Fig. 5: Cell-cell variability and motif analysis of sciMETv2 data.
figure 5

a Cell-cell variability as measured by all-by-all methylation similarity at promoter CG sites within each cluster (top), and the mean similarity for cells of different cell types represented as a heatmap (bottom). For all boxplots, boxes indicate median, 25th and 75th percentiles with min and max lines as 1.5x interquartile range. b Assessment of cell-type-specific methylation patterns for CG (left) and CH (right) centered on motifs for CTCF (top) and REST (RE1, bottom). Reduced CG methylation at RE1 sites in glial cell populations is noted.

To examine the utility of cell type methylomes to assess additional epigenetic features, we leveraged the aggregate methylomes of each cell type to examine cell-type-specific methylation patterns at DNA binding motifs for factors known to be methylation-sensitive (Fig. 5b). We first assessed the CTCF motif, which did not exhibit cell type specificity, as all cell types show a marked decrease in methylation centered on the motif. Given the role of CTCF in genomic topological domain establishment and stability, the consistency across cell types was expected14. In contrast, the RE1 motif sequence, which corresponds to the REST protein, demonstrated a marked decrease in CG methylation specific to glial cell populations. This is consistent with the role of REST as a transcriptional repressor often found at genes expressed in neuronal lineages15.
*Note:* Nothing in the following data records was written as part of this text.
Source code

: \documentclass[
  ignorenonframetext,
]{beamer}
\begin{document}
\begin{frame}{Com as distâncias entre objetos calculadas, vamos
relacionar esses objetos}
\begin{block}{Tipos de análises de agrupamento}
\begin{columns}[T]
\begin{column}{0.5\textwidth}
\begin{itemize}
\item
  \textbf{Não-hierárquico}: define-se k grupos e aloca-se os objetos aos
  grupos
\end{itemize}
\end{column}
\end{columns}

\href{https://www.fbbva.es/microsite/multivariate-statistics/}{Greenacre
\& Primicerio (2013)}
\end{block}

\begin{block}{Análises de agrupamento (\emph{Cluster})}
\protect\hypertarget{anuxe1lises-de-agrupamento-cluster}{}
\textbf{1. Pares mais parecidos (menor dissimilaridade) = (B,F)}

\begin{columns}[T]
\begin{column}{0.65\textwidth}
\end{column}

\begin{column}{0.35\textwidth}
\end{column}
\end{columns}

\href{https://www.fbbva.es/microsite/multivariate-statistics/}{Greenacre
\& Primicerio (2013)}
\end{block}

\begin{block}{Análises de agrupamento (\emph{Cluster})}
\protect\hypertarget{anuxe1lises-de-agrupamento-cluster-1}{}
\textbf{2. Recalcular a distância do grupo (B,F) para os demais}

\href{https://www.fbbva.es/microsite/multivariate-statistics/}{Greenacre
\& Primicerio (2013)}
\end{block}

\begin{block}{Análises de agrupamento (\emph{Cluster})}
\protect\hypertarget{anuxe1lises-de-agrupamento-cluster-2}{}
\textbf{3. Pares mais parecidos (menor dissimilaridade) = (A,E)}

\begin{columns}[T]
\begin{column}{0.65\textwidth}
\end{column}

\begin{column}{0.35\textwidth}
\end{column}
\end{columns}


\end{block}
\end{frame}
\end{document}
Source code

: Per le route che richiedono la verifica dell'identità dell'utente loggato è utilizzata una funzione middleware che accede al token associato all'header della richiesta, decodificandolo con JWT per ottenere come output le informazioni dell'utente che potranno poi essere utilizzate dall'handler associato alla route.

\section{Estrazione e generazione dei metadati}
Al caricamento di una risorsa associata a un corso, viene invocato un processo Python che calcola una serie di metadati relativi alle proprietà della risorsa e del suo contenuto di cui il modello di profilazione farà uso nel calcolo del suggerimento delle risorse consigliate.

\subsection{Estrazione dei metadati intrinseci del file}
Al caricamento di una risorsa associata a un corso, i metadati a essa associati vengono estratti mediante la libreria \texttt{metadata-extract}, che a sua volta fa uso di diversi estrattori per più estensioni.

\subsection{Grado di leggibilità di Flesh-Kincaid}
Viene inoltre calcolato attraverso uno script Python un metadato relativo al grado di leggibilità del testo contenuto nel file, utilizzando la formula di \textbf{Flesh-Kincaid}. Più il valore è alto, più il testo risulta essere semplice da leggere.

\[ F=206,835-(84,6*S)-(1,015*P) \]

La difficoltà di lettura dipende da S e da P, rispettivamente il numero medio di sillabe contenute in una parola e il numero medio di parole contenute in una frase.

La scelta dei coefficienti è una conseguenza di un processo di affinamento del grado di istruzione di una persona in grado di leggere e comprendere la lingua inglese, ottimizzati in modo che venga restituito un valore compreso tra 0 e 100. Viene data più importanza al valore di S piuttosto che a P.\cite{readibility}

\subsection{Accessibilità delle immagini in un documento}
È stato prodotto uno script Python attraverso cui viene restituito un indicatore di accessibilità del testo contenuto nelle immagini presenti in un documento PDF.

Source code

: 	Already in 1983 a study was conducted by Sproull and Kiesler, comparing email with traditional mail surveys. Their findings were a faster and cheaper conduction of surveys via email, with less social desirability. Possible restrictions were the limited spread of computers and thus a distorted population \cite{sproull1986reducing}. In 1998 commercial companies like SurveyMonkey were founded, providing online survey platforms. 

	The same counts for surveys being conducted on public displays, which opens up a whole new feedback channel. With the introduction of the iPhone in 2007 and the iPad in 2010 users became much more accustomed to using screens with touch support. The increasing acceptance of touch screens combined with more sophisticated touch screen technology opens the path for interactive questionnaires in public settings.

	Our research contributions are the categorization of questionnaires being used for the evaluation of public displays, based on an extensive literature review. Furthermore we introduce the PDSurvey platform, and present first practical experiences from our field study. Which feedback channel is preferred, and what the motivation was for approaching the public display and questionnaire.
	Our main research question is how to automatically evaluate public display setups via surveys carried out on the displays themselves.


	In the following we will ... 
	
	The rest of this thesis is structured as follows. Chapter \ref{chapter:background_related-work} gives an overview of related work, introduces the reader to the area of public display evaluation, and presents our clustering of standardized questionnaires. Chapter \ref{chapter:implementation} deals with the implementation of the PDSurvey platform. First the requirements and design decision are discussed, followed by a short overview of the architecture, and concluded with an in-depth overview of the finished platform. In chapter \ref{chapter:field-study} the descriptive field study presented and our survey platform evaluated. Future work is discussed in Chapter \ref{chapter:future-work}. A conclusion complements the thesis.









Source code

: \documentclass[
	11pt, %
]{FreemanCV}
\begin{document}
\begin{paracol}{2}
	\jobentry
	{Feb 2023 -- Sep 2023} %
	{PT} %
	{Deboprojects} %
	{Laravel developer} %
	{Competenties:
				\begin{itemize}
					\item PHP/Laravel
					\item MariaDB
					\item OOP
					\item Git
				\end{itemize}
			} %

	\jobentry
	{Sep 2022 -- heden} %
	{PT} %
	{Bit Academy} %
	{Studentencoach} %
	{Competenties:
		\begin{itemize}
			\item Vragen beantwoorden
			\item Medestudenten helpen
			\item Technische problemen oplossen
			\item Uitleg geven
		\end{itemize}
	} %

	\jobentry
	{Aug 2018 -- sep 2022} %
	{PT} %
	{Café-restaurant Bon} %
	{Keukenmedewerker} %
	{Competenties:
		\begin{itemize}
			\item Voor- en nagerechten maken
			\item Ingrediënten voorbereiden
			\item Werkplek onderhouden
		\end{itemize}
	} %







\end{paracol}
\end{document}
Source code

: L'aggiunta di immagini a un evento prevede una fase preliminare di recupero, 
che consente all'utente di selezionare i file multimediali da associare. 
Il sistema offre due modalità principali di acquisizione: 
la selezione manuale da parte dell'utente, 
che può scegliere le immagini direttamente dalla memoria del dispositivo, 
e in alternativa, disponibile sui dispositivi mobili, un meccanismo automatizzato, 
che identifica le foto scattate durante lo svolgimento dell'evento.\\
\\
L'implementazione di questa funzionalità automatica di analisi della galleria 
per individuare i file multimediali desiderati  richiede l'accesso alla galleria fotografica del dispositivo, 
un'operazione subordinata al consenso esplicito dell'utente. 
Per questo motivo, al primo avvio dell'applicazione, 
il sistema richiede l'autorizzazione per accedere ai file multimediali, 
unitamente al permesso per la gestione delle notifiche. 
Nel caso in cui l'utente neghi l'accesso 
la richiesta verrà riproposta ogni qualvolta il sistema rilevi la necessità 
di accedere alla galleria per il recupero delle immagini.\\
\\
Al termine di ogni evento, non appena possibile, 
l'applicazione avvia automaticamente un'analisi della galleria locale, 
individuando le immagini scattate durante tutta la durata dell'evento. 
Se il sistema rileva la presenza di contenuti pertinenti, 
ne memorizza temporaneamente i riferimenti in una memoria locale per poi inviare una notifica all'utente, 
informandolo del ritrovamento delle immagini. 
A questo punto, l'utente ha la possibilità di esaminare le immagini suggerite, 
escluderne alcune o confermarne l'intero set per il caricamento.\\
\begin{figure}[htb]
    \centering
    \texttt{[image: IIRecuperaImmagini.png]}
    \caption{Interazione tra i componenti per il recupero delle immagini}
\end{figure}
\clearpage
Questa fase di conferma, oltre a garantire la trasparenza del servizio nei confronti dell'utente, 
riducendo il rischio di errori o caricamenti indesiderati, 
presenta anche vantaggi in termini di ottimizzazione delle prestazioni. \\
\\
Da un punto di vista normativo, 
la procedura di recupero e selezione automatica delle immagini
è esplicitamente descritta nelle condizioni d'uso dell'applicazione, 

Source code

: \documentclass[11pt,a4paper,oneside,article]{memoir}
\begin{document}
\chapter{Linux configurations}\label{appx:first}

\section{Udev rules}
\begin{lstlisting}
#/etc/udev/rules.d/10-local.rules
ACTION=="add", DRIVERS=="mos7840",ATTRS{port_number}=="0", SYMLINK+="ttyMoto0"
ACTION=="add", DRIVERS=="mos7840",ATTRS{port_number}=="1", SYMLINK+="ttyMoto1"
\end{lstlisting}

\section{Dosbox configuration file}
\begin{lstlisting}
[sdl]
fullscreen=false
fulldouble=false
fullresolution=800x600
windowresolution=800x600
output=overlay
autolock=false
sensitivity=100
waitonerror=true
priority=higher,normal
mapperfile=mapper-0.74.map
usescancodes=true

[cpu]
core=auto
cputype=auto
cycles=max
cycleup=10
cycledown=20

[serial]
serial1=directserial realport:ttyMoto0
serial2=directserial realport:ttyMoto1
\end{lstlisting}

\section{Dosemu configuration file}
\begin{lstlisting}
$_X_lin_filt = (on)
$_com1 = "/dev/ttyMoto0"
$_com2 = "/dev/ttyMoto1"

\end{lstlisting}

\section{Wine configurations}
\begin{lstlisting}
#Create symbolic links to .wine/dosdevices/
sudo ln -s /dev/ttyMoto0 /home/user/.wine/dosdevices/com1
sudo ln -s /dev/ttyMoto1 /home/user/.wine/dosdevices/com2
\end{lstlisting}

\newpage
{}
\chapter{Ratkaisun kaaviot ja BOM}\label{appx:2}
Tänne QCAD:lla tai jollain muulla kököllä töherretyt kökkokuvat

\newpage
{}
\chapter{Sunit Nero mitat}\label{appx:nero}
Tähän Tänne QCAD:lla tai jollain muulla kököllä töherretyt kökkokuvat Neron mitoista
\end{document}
Finally, experimental bias was then evaluated on the merged dataset without any normalization, revealing slight skewing in the UMAP visualization. However, when assessing the cell type composition for each preparation, there was very little variance, with each method producing similar proportions for each cluster. Similarly, each cell type cluster was represented by similar proportions of cells from each experiment (Fig. 2d). We next performed an additional assessment of bias by directly integrating our data with cells produced using snmC-seq2 from two frontal cortex specimens at ages 25 and 58 with 76 and 75 cell profiles, respectively6. SnmC-seq2 reads were downloaded and processed to produce the same CH methylation matrixes as our sciMETv2 datasets and integrated as detailed above, again with no normalization. Notably, the snmC-seq2 cells were sorted for NeuN+, enriching heavily for neurons. We therefore only assed cluster composition for neuronal cell types. This produced a comparable breakdown across cell types for each method (Fig. 2e), with the exception of one single cluster that was comprised primarily of cluster C7 on the sciMETv2 integrated analysis and identified as an excitatory neuron subtype. This cluster may be present only in the sciMETv2 preparations due to region specificity (sciMETv2: middle frontal gyrus vs. snmC-seq2: prefrontal cortex). Finally, we performed an additional experiment where we leveraged three 96-well plates of uniquely barcoded methylated Tn5 complexes on a middle frontal gyrus specimen from a separate individual, using the sciMETv2.LA workflow. For this preparation we deposited 10 events per well per tagmentation plate (30 total) across a single 96-well PCR plate which produced 2071 cell profiles and an estimated doublet rate of <7.5%. Again, without performing any batch correction, cells were assigned across all clusters regardless of the preparation, though with a much larger proportion of glial cells from the new specimen, likely due to sampling biases (Fig. 6c).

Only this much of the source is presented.